* EXERCISE OBJECTIVE:
In the lines below, output everything from the first line through the line containing "Returns the FIB" exactly as it is. Pictures are not part of the output.

┄┄┄┄┄┄┄┄┄┄┄┄┄┄┄┄┄┄┄┄

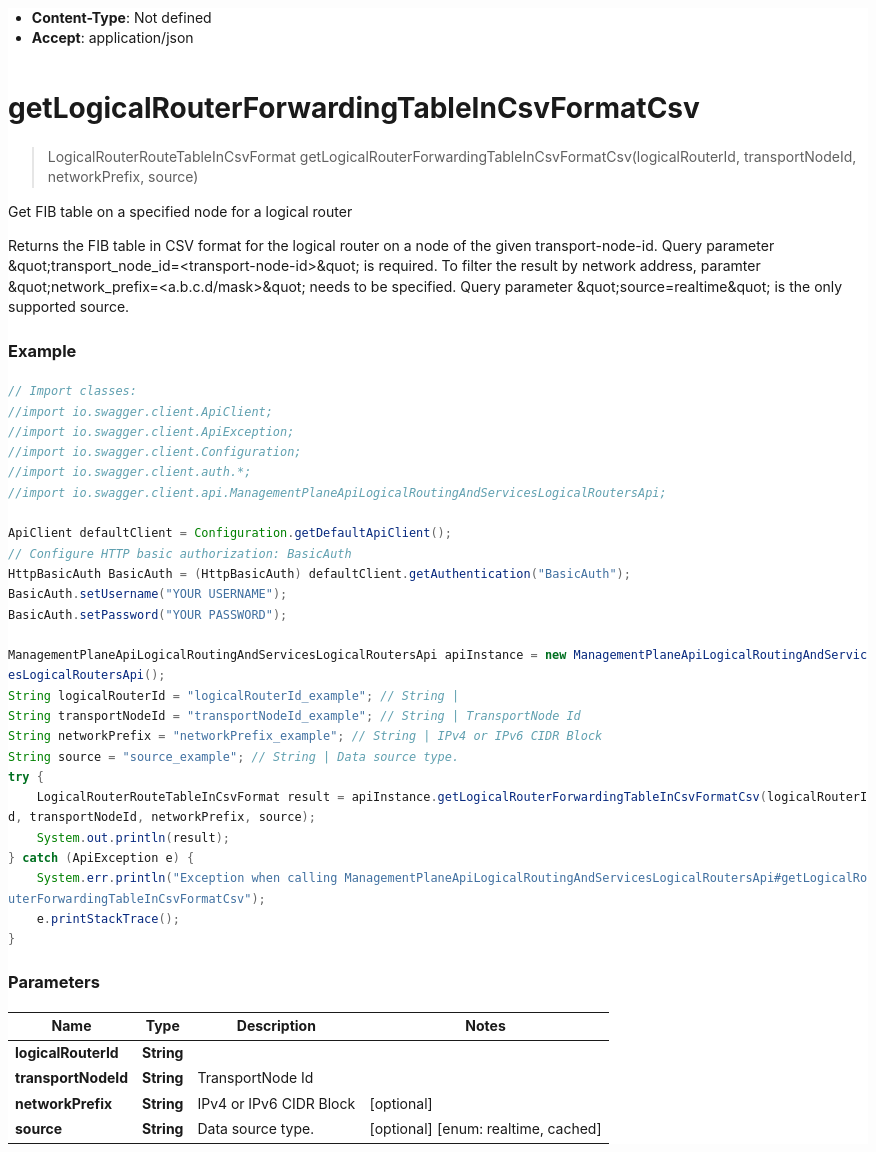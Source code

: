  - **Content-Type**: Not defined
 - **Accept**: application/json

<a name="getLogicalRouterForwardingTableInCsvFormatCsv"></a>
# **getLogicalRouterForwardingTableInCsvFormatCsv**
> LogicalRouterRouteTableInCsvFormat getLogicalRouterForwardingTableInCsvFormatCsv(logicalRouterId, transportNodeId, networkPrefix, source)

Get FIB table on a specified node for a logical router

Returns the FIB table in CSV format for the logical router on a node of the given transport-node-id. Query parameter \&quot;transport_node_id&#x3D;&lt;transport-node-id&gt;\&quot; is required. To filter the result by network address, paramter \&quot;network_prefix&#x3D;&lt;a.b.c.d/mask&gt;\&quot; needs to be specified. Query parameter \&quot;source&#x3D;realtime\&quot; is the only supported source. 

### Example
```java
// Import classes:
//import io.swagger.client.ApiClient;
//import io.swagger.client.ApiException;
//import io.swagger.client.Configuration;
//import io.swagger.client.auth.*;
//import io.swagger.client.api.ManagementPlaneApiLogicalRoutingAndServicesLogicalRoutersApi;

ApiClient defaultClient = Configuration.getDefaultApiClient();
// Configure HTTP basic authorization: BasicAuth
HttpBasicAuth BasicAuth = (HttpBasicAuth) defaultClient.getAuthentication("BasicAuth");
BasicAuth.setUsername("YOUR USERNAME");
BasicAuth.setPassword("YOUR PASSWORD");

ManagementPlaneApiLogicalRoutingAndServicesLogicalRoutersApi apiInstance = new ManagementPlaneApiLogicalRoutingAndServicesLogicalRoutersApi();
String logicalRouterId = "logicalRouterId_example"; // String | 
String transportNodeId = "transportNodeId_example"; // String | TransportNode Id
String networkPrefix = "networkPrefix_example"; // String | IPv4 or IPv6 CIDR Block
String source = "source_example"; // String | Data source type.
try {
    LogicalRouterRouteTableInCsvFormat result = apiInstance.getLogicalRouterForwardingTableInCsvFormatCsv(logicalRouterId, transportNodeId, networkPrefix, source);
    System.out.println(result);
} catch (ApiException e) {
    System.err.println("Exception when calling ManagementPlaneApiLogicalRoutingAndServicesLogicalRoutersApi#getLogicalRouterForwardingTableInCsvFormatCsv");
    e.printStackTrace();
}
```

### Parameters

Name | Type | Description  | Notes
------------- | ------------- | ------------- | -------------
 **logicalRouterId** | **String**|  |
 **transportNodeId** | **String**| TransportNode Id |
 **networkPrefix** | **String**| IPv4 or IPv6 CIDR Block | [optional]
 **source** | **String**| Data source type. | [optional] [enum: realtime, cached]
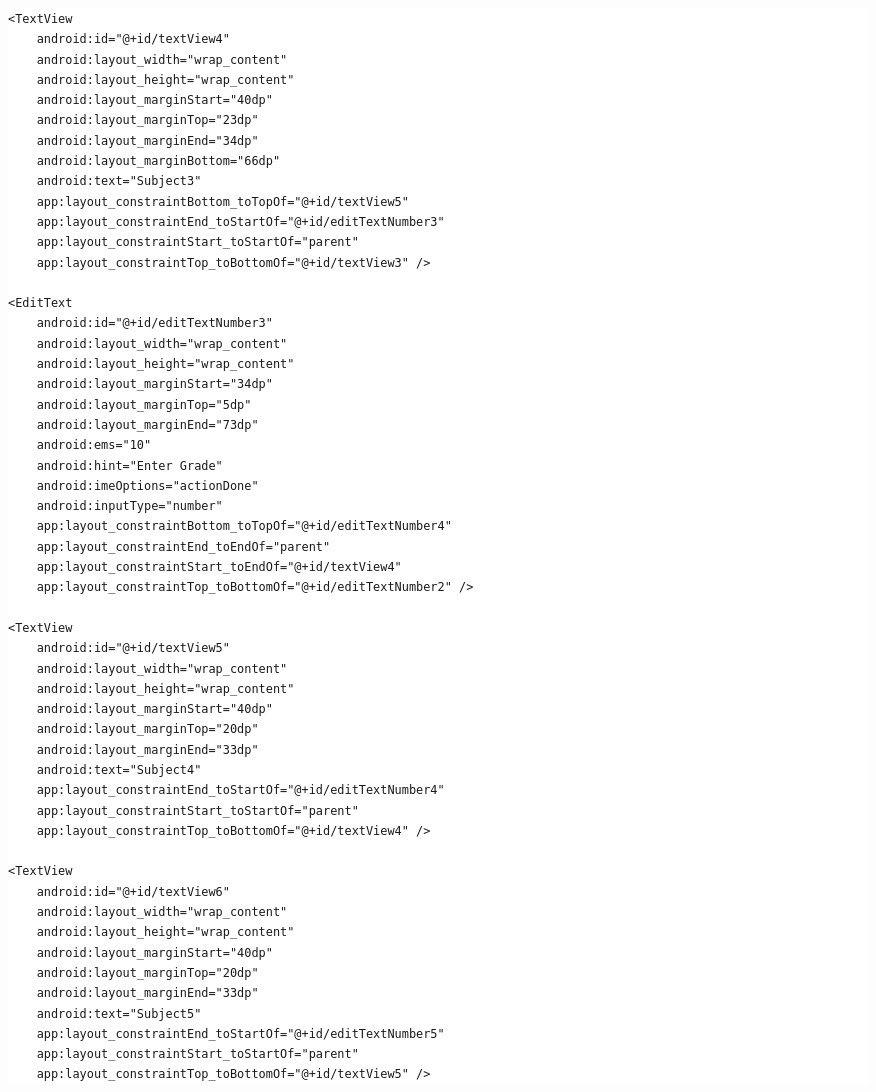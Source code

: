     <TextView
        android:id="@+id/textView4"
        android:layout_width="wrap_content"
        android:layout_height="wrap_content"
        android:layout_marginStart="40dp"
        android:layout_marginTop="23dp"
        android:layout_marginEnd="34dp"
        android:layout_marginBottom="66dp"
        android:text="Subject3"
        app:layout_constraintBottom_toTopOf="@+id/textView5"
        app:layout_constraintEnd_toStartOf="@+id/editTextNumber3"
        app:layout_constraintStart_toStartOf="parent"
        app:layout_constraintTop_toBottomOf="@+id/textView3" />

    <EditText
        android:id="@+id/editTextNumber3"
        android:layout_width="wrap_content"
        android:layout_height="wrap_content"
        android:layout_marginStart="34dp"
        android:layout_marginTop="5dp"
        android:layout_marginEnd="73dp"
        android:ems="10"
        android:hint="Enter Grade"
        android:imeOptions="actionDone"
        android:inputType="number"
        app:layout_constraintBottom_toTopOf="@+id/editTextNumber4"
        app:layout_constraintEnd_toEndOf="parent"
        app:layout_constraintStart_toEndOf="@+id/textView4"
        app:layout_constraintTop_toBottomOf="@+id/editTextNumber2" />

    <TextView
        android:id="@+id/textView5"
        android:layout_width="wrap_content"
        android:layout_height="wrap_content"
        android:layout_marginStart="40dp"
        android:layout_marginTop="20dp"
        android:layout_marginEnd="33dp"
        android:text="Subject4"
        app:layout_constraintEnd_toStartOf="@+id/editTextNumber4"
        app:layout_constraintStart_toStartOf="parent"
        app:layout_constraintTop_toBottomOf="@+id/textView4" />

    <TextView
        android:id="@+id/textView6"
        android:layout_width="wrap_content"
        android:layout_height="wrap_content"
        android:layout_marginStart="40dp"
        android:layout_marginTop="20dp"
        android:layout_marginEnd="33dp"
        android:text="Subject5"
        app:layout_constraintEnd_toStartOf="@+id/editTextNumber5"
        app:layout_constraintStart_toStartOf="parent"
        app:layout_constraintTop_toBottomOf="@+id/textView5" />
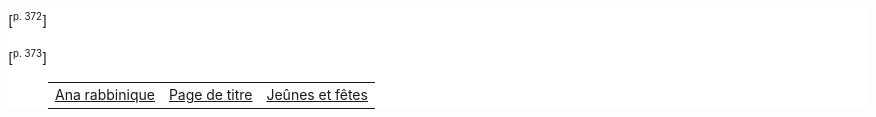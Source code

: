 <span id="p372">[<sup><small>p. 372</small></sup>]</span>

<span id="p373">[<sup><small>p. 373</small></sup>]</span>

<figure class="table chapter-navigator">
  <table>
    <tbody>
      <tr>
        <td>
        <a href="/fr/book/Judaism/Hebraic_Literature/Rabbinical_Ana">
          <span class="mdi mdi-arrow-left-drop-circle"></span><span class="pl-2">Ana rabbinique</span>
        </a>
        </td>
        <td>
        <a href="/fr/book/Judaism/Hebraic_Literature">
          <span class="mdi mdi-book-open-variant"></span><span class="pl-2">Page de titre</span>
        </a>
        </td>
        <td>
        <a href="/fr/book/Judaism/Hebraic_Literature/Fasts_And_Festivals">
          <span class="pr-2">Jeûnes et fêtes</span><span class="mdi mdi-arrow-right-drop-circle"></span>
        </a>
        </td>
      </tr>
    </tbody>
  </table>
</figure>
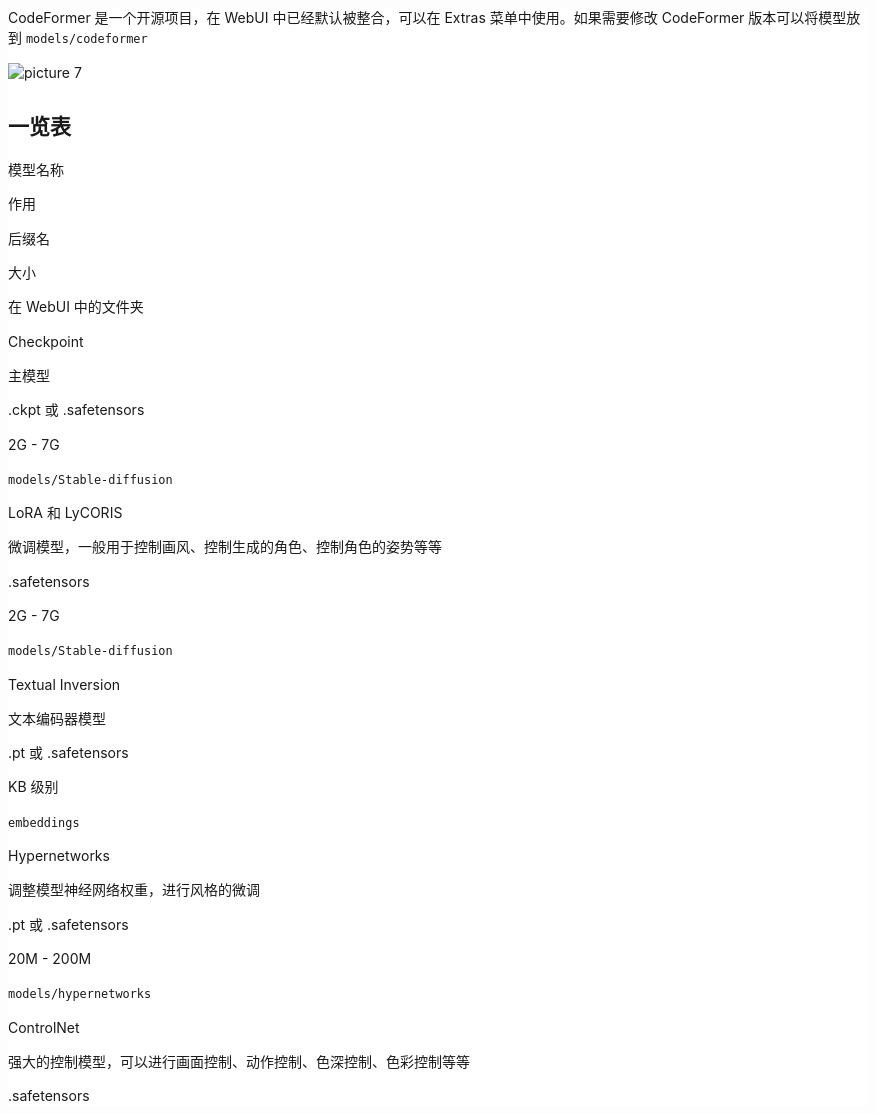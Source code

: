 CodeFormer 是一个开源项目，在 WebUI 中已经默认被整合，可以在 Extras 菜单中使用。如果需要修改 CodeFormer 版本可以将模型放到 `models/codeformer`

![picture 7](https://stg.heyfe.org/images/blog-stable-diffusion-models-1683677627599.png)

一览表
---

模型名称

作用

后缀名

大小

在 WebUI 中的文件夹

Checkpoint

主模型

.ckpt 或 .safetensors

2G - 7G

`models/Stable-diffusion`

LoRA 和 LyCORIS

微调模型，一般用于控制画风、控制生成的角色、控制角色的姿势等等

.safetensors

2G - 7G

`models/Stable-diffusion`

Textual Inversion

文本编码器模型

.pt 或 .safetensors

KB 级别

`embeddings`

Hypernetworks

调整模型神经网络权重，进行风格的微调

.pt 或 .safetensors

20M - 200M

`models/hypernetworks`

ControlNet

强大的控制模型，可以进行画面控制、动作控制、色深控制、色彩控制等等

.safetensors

┄┄┄┄┄┄┄┄┄┄┄┄┄┄┄┄┄┄┄┄

* WRITTEN ANSWER:
Source code

:  - **Content-Type**: Not defined
 - **Accept**: application/json

<a name="getLogicalRouterForwardingTableInCsvFormatCsv"></a>
# **getLogicalRouterForwardingTableInCsvFormatCsv**
> LogicalRouterRouteTableInCsvFormat getLogicalRouterForwardingTableInCsvFormatCsv(logicalRouterId, transportNodeId, networkPrefix, source)

Get FIB table on a specified node for a logical router

Returns the FIB table in CSV format for the logical router on a node of the given transport-node-id. Query parameter \&quot;transport_node_id&#x3D;&lt;transport-node-id&gt;\&quot; is required. To filter the result by network address, paramter \&quot;network_prefix&#x3D;&lt;a.b.c.d/mask&gt;\&quot; needs to be specified. Query parameter \&quot;source&#x3D;realtime\&quot; is the only supported source. 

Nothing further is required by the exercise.